### WHAT IS REQUIRED
Which lines run from the one containing "1. Метод добавления элемента add()" to the end of the entries? Quote them exactly, and nothing else.

(Beginning of DATA)

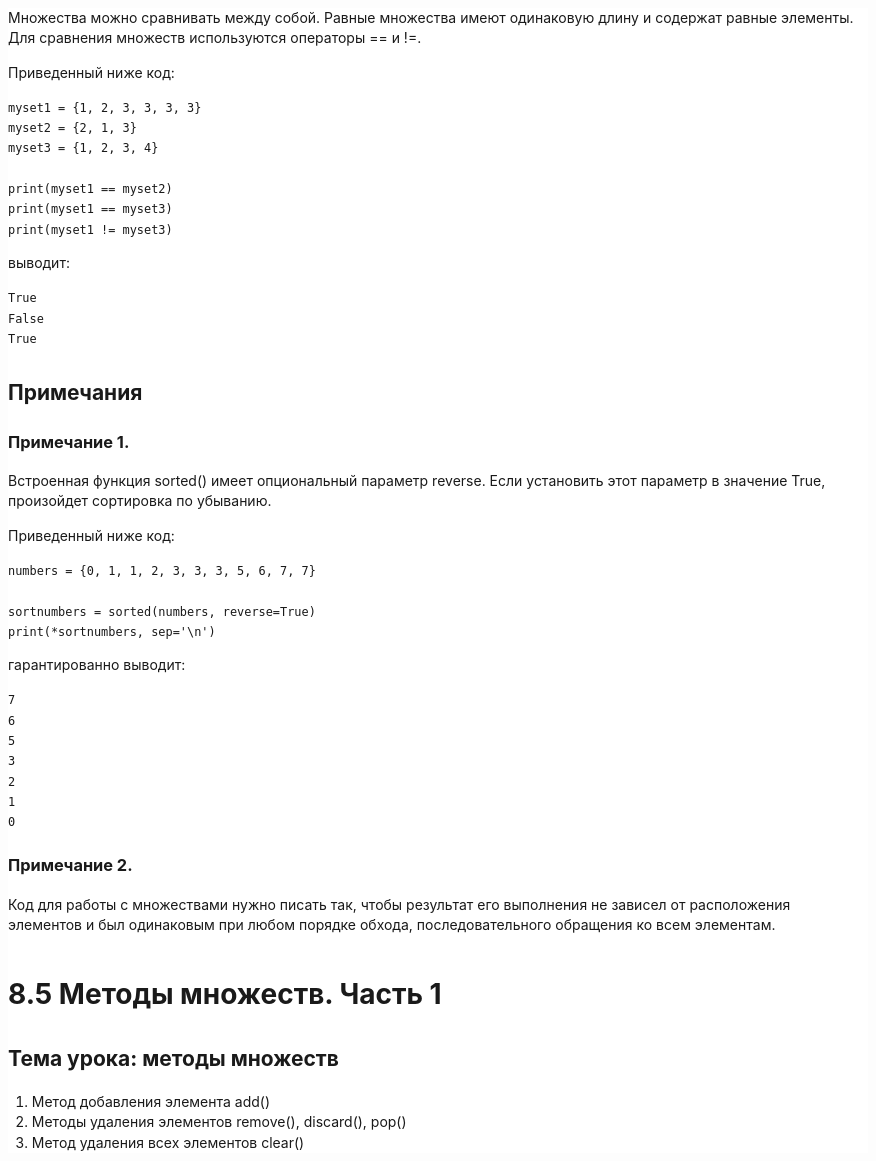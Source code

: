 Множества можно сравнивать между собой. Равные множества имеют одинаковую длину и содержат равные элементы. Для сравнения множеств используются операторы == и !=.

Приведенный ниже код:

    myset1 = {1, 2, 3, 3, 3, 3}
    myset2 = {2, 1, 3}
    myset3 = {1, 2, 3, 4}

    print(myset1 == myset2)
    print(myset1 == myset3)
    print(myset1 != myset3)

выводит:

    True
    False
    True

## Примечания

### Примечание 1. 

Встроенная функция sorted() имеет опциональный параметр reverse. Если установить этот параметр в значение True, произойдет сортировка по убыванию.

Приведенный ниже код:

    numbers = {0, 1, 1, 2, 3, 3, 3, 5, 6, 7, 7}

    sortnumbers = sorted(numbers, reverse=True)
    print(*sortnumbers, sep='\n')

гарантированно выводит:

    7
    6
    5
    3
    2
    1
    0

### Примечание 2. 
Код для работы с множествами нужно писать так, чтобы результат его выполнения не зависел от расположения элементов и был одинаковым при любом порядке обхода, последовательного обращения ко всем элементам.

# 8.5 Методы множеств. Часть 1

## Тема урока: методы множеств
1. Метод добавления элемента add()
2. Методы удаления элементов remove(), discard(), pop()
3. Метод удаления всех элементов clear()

(End of DATA)

### ANSWER SECTION
1. Метод добавления элемента add()
2. Методы удаления элементов remove(), discard(), pop()
3. Метод удаления всех элементов clear()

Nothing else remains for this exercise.